PROBLEM TO SOLVE — Check each line of the entries below for the word "endure", and copy out the ones that have it.

Collected data —
☆ ☆ ☆

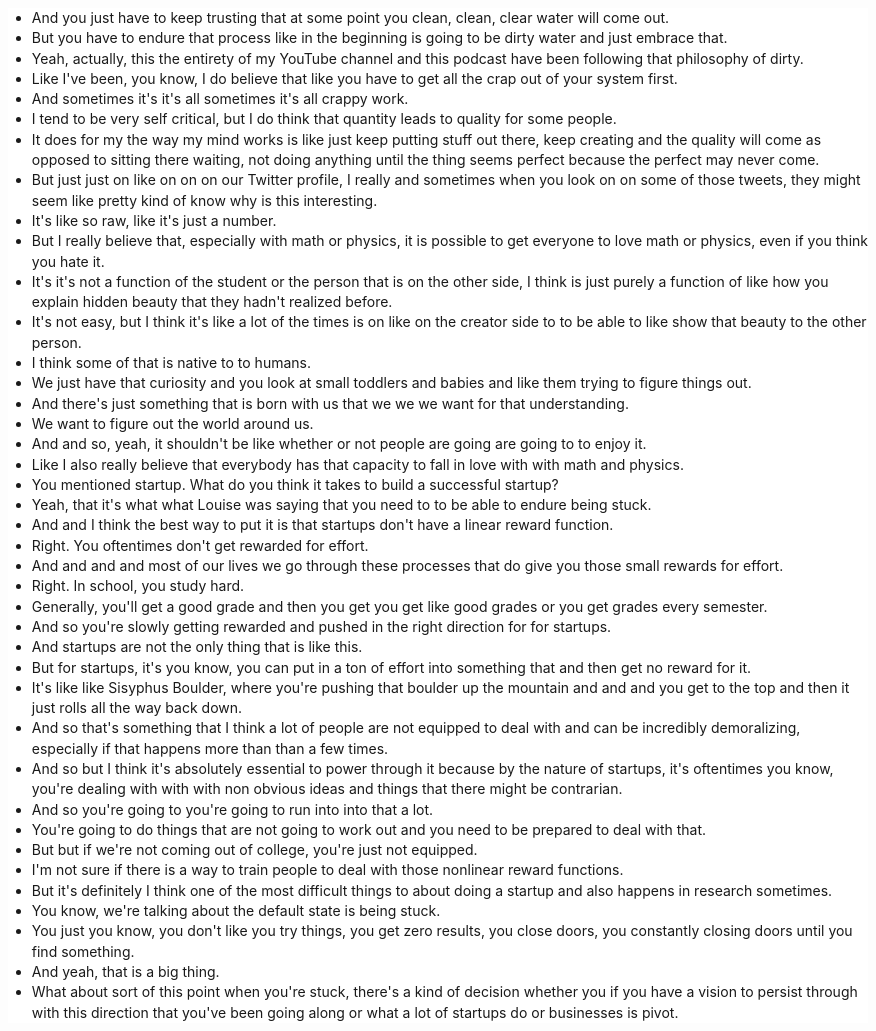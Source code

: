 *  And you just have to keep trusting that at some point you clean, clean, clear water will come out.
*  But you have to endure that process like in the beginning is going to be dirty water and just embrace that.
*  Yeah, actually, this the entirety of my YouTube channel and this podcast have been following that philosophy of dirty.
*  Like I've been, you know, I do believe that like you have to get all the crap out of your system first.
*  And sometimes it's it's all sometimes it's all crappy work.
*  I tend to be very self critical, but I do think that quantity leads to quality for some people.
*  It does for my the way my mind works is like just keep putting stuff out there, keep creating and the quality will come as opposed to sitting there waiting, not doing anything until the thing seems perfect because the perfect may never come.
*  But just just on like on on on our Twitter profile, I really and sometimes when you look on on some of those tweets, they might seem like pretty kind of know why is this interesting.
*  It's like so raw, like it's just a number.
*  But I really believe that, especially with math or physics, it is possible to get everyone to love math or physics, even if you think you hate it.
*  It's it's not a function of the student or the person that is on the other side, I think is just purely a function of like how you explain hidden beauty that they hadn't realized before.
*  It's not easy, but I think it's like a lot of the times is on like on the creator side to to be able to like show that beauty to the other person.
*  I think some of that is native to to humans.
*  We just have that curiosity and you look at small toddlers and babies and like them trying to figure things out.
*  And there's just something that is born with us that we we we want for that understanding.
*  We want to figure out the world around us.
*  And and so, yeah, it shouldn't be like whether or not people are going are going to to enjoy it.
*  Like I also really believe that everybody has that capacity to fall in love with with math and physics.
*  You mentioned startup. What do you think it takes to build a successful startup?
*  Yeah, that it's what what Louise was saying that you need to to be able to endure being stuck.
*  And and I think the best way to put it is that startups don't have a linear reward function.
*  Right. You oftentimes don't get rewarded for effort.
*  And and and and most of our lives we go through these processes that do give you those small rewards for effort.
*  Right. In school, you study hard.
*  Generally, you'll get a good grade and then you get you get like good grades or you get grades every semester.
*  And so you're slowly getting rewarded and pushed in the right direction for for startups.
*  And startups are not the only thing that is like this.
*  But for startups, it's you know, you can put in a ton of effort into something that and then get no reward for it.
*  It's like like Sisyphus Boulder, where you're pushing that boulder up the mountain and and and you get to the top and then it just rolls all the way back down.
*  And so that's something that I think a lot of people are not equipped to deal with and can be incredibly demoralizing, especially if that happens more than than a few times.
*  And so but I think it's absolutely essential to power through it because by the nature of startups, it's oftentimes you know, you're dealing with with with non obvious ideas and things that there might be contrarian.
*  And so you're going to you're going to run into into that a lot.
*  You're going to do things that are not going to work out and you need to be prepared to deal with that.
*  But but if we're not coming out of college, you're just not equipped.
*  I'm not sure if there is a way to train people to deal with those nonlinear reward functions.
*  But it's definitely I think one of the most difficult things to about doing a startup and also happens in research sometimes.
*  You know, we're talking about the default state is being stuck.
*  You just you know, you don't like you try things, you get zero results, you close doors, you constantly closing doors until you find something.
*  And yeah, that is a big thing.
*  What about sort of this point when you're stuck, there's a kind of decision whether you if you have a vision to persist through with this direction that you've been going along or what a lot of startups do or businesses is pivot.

☆ ☆ ☆

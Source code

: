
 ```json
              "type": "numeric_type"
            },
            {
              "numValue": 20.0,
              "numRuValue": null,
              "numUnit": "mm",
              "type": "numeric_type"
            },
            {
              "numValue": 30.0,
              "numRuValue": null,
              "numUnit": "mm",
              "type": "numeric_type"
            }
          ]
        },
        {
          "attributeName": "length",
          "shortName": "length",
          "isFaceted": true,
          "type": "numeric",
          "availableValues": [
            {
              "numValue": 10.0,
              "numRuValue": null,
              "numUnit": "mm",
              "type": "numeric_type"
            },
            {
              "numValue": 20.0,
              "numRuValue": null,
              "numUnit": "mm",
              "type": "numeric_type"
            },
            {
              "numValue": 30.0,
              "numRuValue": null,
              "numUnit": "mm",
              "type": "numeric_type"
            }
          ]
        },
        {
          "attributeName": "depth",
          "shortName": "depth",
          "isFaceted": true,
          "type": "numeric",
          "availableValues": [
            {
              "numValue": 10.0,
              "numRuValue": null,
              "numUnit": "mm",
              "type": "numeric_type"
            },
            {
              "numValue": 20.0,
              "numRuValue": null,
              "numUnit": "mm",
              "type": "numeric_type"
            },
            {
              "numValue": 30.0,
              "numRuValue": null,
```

☆ ☆ ☆

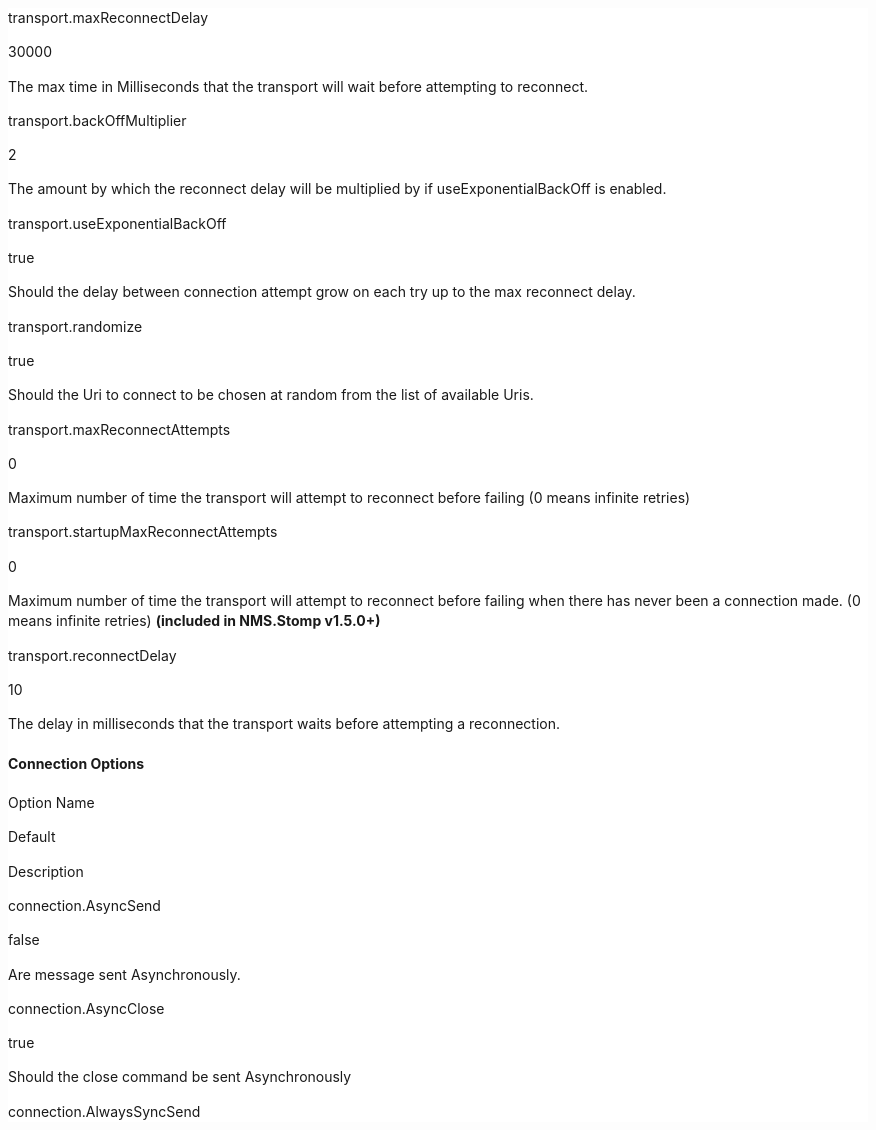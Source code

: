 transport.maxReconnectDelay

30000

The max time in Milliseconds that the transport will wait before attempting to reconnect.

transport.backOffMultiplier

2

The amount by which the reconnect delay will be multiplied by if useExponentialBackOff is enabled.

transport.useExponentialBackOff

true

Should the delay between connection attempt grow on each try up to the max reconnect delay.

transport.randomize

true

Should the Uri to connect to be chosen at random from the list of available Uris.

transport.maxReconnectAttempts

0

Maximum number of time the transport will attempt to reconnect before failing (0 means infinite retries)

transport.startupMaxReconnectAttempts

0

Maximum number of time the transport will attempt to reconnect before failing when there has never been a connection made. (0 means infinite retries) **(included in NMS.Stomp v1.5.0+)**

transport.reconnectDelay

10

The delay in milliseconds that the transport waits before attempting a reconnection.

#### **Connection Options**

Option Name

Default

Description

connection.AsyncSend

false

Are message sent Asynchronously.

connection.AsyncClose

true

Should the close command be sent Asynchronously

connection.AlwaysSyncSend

☆ ☆ ☆

SOLVED PROBLEM —
*  But you have to endure that process like in the beginning is going to be dirty water and just embrace that.
*  Yeah, that it's what what Louise was saying that you need to to be able to endure being stuck.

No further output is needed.